Mais une fois la dernière caravane passée, une question demeure : et après ? Que reste-t-il aux cyclistes du quotidien ? Où sont les politiques à la hauteur de l’événement ? Où sont les moyens pour celles et ceux qui pédalent non pas pour la gloire, mais pour aller travailler, emmener leurs enfants, vivre autrement ?
Une grande boucle, mais un petit braquet pour le vélo du quotidien
Car derrière les projecteurs du Tour, la politique cyclable nationale reste sinueuse. Le Plan Vélo promis par l’État, relancé en 2023 avec ambition, a subi un sérieux coup de frein : plusieurs centaines de millions d’euros de crédits ont été annulés ou gelés dans les budgets 2024 et 2025. Et au lieu d’un soutien massif et pérenne, les appels à projets s’étiolent, les incertitudes budgétaires s’accumulent, et les collectivités locales sont laissées seules face à l’ampleur des besoins.
Surtout, une injustice flagrante persiste : le versement mobilité. En Île-de-France, ce prélèvement sur les entreprises a été déplafonné inéquitablement et permet à Île-de-France Mobilités de disposer de près de 5 milliards d’euros par an pour financer transports collectifs et infrastructures cyclables. Dans les autres territoires, ce montant chute dramatiquement avec un taux lui moins important, condamnant les agglomérations à bricoler avec des miettes pour aménager quelques kilomètres de pistes, entre deux rocades.
En Normandie, les projets avancent trop lentement. Le manque de soutien étatique et régional, d’harmonisation des normes, de garantie de financement pluriannuel freine les dynamiques. Et pendant ce temps-là, on célèbre le Tour à grands frais, sans donner les moyens de créer les conditions pour que le vélo soit enfin un mode de transport à part entière. Pourtant, des volontés existent. Dans la Métropole Rouen Normandie, les écologistes ont fait voté un plan vélo ambitieux, déployé des milliers de vélo en libre-service, engagé des centaines de kilomètres pistes cyclables structurantes, œuvré pour un développement plus équitable de l’usage du vélo sur l’ensemble du territoire. Mais sans accompagnement financier solide de l’État, les dynamiques locales piétinent.
Il ne suffit pas de brandir un maillot jaune une fois l’an. La vraie victoire serait celle d’un pays où chacun·e pourrait pédaler en sécurité, sans condition de genre, d’âge, de milieu ou de revenu.

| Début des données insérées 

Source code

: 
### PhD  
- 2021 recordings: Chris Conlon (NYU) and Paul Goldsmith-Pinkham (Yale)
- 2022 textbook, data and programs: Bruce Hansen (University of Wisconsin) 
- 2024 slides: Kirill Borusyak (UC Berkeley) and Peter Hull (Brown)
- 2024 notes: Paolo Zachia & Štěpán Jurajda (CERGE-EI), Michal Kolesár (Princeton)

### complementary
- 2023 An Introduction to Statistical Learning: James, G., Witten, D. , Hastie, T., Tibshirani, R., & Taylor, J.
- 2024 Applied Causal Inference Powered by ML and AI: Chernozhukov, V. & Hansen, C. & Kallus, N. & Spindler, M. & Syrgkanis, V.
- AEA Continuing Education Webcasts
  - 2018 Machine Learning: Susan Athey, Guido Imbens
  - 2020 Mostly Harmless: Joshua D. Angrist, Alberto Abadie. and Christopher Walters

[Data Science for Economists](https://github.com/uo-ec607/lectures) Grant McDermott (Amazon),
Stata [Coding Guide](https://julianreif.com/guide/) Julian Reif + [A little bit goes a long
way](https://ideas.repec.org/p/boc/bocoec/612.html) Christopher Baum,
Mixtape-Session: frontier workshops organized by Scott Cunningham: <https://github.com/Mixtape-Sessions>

Nous ne voulons pas choisir entre la beauté du spectacle et la rigueur de la politique publique. Nous voulons les deux : des exploits sur les cols et des pistes cyclables pour aller au collège. Des podiums en juillet et des trottoirs apaisés en novembre. Le vélo n’est pas qu’un emblème, c’est un droit. Le Tour passe. Mais la révolution cyclable, elle, est encore à faire.